Holy Week & Easter

Join us for Holy Week & Easter 

as we celebrate the life, death & resurrection
of our Lord Jesus Christ! 

SUNDAY OF PALM AND PASSION

April 1 at 10:30 a.m.
includes Procession with Palms and Holy Communion

MAUNDY THURSDAY

April 5 at 7 p.m.
with Footwashing and Holy Communion

GOOD FRIDAY

April 6 at 10:30 a.m.

HOLY SATURDAY:
THE GREAT VIGIL OF EASTER

April 7 at 8 p.m.

EASTER SUNDAY:
THE RESURRECTION OF OUR LORD

April 8 at 10:30 a.m.
Festival Service of Holy Communion

Ash Wednesday and the Beginning of Lent

Lent

Journey together with Christ to the cross where our sin is put to death, and to the empty tomb,
where we are given new life in the risen Christ.

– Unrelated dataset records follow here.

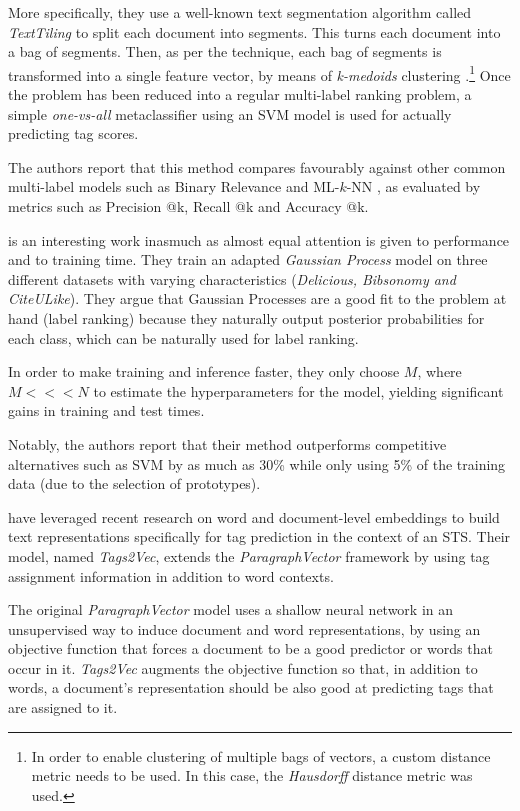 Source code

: More specifically, they use a well-known text segmentation algorithm called \textit{TextTiling} \citep{hearst_1994} to split each document into segments. This turns each document into a bag of segments. Then, as per the technique, each bag of segments is transformed into a single feature vector, by means of \textit{k-medoids} clustering \citep{kaufmanl_rousseeuw_1987}.\footnote{In order to enable clustering of multiple bags of vectors, a custom distance metric needs to be used. In this case, the  \textit{Hausdorff} distance metric \citep{huttenlocher_etal_1993} was used.} Once the problem has been reduced into a regular multi-label ranking problem, a simple \textit{one-vs-all} metaclassifier using an SVM model is used for actually predicting  tag scores.

The authors report that this method compares favourably against other common multi-label models such as Binary Relevance and ML-$k$-NN \citep{zhang_zhou_2007}, as evaluated by metrics such as Precision @k, Recall @k and Accuracy @k.

\cite{song_etal_2011} is an interesting work inasmuch as almost equal attention is given to performance and to training time. They train an adapted \textit{Gaussian Process} model on three different datasets with varying characteristics (\textit{Delicious, Bibsonomy and CiteULike}). They argue that Gaussian Processes are a good fit to the problem at hand (label ranking) because they naturally output posterior probabilities for each class, which can be naturally used for label ranking.

In order to make training and inference faster, they only choose $M$, where $M <<< N$ to estimate the hyperparameters for the model, yielding significant gains in training and test times.

Notably, the authors report that their method outperforms competitive alternatives such as SVM by as much as 30\% while only using 5\% of the training data (due to the selection of prototypes).

\cite{kataria_agarwal_2015} have leveraged recent research on word and document-level embeddings \citep{mikolov_etal_2013,le_mikolov_2014} to build text representations specifically for tag prediction in the context of an STS. Their model, named \textit{Tags2Vec}, extends the   \textit{ParagraphVector} framework by using tag assignment information in addition to word contexts. 

The original \textit{ParagraphVector} model uses a shallow neural network in an unsupervised way to induce document and word representations, by using an objective function that forces a document to be a good predictor or words that occur in it. \textit{Tags2Vec} augments the objective function so that, in addition to words, a document's representation should be also good at predicting tags that are assigned to it.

Lent is from an Anglo-Saxon word meaning “springtime” and so is to be understood as the holy springtime of the soul, a time for preparation, planting, and growth. Like the father of the prodigal son (this story is one of the Lenten gospel readings, next year), God the Father invites us to return home.  Lent is a time for self-examination and repentance, but repentance always understood in its most graceful sense:  a turning away from death, and death-dealing habits and lifestyles, and a turning toward life, the abundant life given in Jesus Christ our Lord.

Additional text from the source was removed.